BTW: Dave showed some sign of activity : http://www.djerickson.com/hp3466a-dmm
Welcome back!

[Bansci]

Marco Reps did a great video on common-mode leakage and mitigation/low-leakage designs just recently (see below)

Jaromir, Marco has a excel file of leakage measurements here: https://docs.google.com/spreadsheets/d/139WT1bAHAmnD6NX4IW7SPVKkw-OCP7QnEriZ-MRHLrw/edit

Your less than 1uA p-p leakage gets you to keithley 2400 levels, so well done! Would be nice to see the exact measurement to see where you land on that table with your/dave's design.

 

[djerickson]

Hi All,
Thanks for all the interest in DIY-SMU. Sorry I haven't checked this blog in a while. I 've been updating my project web site though so hopefully you have seen my progress here. http://www.djerickson.com/diy_smu

Parts shortages: Ugh! In addition to dealing with these, here's a quick summary of my recent changes:
 
The  Voltage and Current cal software (Python) is working very well. I will release it.

I built up 2 new Rev2 main boards with the new Rev3 Amp boards. The main reason for the upgrade is to make the voltage clamps safe in the following conditions:
   Force current mode with voltage clamp
   External voltage is applied that exceeds the clamp voltage setting
   Low current ranges: < 100mA
Before this fix, theses conditions would cause damage to the current range section. The fix is to switch the Amp current limit to 15mA for the 10mA and lower ranges.

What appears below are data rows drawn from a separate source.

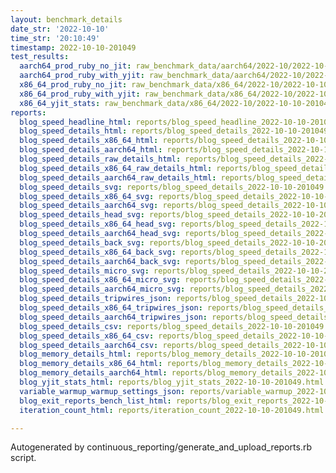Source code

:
 ```yaml
---
layout: benchmark_details
date_str: '2022-10-10'
time_str: '20:10:49'
timestamp: 2022-10-10-201049
test_results:
  aarch64_prod_ruby_no_jit: raw_benchmark_data/aarch64/2022-10/2022-10-10-201049_basic_benchmark_aarch64_prod_ruby_no_jit.json
  aarch64_prod_ruby_with_yjit: raw_benchmark_data/aarch64/2022-10/2022-10-10-201049_basic_benchmark_aarch64_prod_ruby_with_yjit.json
  x86_64_prod_ruby_no_jit: raw_benchmark_data/x86_64/2022-10/2022-10-10-201049_basic_benchmark_x86_64_prod_ruby_no_jit.json
  x86_64_prod_ruby_with_yjit: raw_benchmark_data/x86_64/2022-10/2022-10-10-201049_basic_benchmark_x86_64_prod_ruby_with_yjit.json
  x86_64_yjit_stats: raw_benchmark_data/x86_64/2022-10/2022-10-10-201049_basic_benchmark_x86_64_yjit_stats.json
reports:
  blog_speed_headline_html: reports/blog_speed_headline_2022-10-10-201049.html
  blog_speed_details_html: reports/blog_speed_details_2022-10-10-201049.html
  blog_speed_details_x86_64_html: reports/blog_speed_details_2022-10-10-201049.x86_64.html
  blog_speed_details_aarch64_html: reports/blog_speed_details_2022-10-10-201049.aarch64.html
  blog_speed_details_raw_details_html: reports/blog_speed_details_2022-10-10-201049.raw_details.html
  blog_speed_details_x86_64_raw_details_html: reports/blog_speed_details_2022-10-10-201049.x86_64.raw_details.html
  blog_speed_details_aarch64_raw_details_html: reports/blog_speed_details_2022-10-10-201049.aarch64.raw_details.html
  blog_speed_details_svg: reports/blog_speed_details_2022-10-10-201049.svg
  blog_speed_details_x86_64_svg: reports/blog_speed_details_2022-10-10-201049.x86_64.svg
  blog_speed_details_aarch64_svg: reports/blog_speed_details_2022-10-10-201049.aarch64.svg
  blog_speed_details_head_svg: reports/blog_speed_details_2022-10-10-201049.head.svg
  blog_speed_details_x86_64_head_svg: reports/blog_speed_details_2022-10-10-201049.x86_64.head.svg
  blog_speed_details_aarch64_head_svg: reports/blog_speed_details_2022-10-10-201049.aarch64.head.svg
  blog_speed_details_back_svg: reports/blog_speed_details_2022-10-10-201049.back.svg
  blog_speed_details_x86_64_back_svg: reports/blog_speed_details_2022-10-10-201049.x86_64.back.svg
  blog_speed_details_aarch64_back_svg: reports/blog_speed_details_2022-10-10-201049.aarch64.back.svg
  blog_speed_details_micro_svg: reports/blog_speed_details_2022-10-10-201049.micro.svg
  blog_speed_details_x86_64_micro_svg: reports/blog_speed_details_2022-10-10-201049.x86_64.micro.svg
  blog_speed_details_aarch64_micro_svg: reports/blog_speed_details_2022-10-10-201049.aarch64.micro.svg
  blog_speed_details_tripwires_json: reports/blog_speed_details_2022-10-10-201049.tripwires.json
  blog_speed_details_x86_64_tripwires_json: reports/blog_speed_details_2022-10-10-201049.x86_64.tripwires.json
  blog_speed_details_aarch64_tripwires_json: reports/blog_speed_details_2022-10-10-201049.aarch64.tripwires.json
  blog_speed_details_csv: reports/blog_speed_details_2022-10-10-201049.csv
  blog_speed_details_x86_64_csv: reports/blog_speed_details_2022-10-10-201049.x86_64.csv
  blog_speed_details_aarch64_csv: reports/blog_speed_details_2022-10-10-201049.aarch64.csv
  blog_memory_details_html: reports/blog_memory_details_2022-10-10-201049.html
  blog_memory_details_x86_64_html: reports/blog_memory_details_2022-10-10-201049.x86_64.html
  blog_memory_details_aarch64_html: reports/blog_memory_details_2022-10-10-201049.aarch64.html
  blog_yjit_stats_html: reports/blog_yjit_stats_2022-10-10-201049.html
  variable_warmup_warmup_settings_json: reports/variable_warmup_2022-10-10-201049.warmup_settings.json
  blog_exit_reports_bench_list_html: reports/blog_exit_reports_2022-10-10-201049.bench_list.html
  iteration_count_html: reports/iteration_count_2022-10-10-201049.html

---
```

Autogenerated by continuous_reporting/generate_and_upload_reports.rb script.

I decided to rework my first 2 Rev1 units to apply this fix. The rework is farily simple: I generate the 100mA range inverted signal in firmware to a spare GPIO bit, and add one wire. And upgrade the amplifier boards to Rev3. I decided to upgrade the 2 Rev 1's because between the parts shortages and the labor of hand building these boards,  the built and running Rev1 boards are valuable.

My remaining firmware tasks:
   Better triggering, particularly from SCPI. Requires making the ADC code non-blocking. I have some ideas...
   SCPI command to move cal data to EEPROM. Currently requires a re-compile after calibration
   Finish the keypad value entry code. Keypad (Nextion) is working, but need to parse the output string to set values, test against limits...
   Some basic plotting.
   
I have not yet built the 3-sided sheet-metal cover. Accurate sheet metal bending is not my forte.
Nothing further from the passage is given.